▶ **Exercise input**:
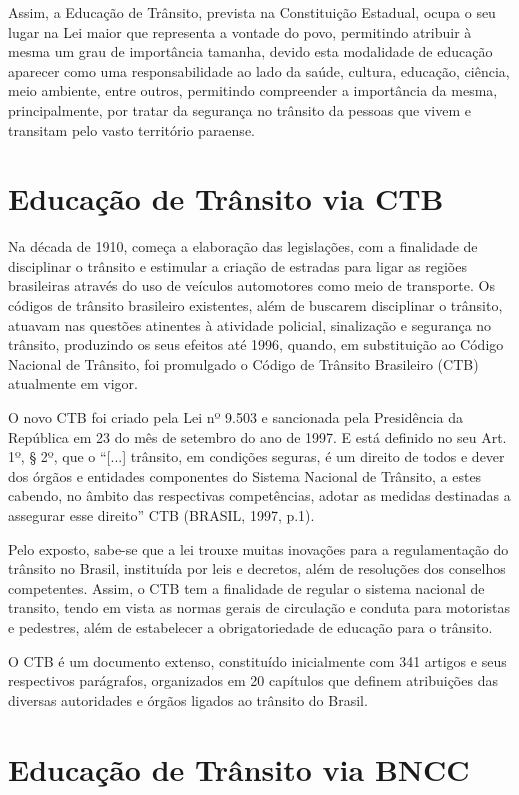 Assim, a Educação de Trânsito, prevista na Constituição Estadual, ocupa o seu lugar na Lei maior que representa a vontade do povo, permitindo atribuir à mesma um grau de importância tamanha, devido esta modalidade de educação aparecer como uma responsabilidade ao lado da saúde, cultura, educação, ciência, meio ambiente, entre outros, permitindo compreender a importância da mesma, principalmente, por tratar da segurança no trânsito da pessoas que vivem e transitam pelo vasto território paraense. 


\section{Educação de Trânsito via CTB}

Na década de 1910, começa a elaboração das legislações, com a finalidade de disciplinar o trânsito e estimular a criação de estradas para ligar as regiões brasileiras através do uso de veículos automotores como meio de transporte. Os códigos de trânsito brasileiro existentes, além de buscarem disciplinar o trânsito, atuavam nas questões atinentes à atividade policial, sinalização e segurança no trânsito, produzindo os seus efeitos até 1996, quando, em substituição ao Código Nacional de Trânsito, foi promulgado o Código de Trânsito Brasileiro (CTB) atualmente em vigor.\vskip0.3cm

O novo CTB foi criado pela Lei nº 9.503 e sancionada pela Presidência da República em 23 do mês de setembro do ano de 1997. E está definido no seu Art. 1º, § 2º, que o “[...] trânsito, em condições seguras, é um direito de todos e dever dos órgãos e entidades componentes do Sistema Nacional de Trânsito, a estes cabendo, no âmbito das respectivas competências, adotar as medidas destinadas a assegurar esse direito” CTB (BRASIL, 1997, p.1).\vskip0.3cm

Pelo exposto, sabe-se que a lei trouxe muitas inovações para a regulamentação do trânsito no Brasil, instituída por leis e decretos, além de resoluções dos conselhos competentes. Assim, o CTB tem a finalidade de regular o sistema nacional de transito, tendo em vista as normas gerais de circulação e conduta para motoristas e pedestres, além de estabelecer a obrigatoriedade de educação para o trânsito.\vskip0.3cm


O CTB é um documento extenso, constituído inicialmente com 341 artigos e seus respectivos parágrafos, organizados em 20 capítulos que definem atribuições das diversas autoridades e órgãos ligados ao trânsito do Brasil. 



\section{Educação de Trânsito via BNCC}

▶ **Problem**: Without copying any picture, write out all of the material exactly as it reads.

▶ **Output below**:
 Assim, a Educação de Trânsito, prevista na Constituição Estadual, ocupa o seu lugar na Lei maior que representa a vontade do povo, permitindo atribuir à mesma um grau de importância tamanha, devido esta modalidade de educação aparecer como uma responsabilidade ao lado da saúde, cultura, educação, ciência, meio ambiente, entre outros, permitindo compreender a importância da mesma, principalmente, por tratar da segurança no trânsito da pessoas que vivem e transitam pelo vasto território paraense. 


\section{Educação de Trânsito via CTB}

Na década de 1910, começa a elaboração das legislações, com a finalidade de disciplinar o trânsito e estimular a criação de estradas para ligar as regiões brasileiras através do uso de veículos automotores como meio de transporte. Os códigos de trânsito brasileiro existentes, além de buscarem disciplinar o trânsito, atuavam nas questões atinentes à atividade policial, sinalização e segurança no trânsito, produzindo os seus efeitos até 1996, quando, em substituição ao Código Nacional de Trânsito, foi promulgado o Código de Trânsito Brasileiro (CTB) atualmente em vigor.\vskip0.3cm

O novo CTB foi criado pela Lei nº 9.503 e sancionada pela Presidência da República em 23 do mês de setembro do ano de 1997. E está definido no seu Art. 1º, § 2º, que o “[...] trânsito, em condições seguras, é um direito de todos e dever dos órgãos e entidades componentes do Sistema Nacional de Trânsito, a estes cabendo, no âmbito das respectivas competências, adotar as medidas destinadas a assegurar esse direito” CTB (BRASIL, 1997, p.1).\vskip0.3cm

Pelo exposto, sabe-se que a lei trouxe muitas inovações para a regulamentação do trânsito no Brasil, instituída por leis e decretos, além de resoluções dos conselhos competentes. Assim, o CTB tem a finalidade de regular o sistema nacional de transito, tendo em vista as normas gerais de circulação e conduta para motoristas e pedestres, além de estabelecer a obrigatoriedade de educação para o trânsito.\vskip0.3cm


O CTB é um documento extenso, constituído inicialmente com 341 artigos e seus respectivos parágrafos, organizados em 20 capítulos que definem atribuições das diversas autoridades e órgãos ligados ao trânsito do Brasil. 



\section{Educação de Trânsito via BNCC}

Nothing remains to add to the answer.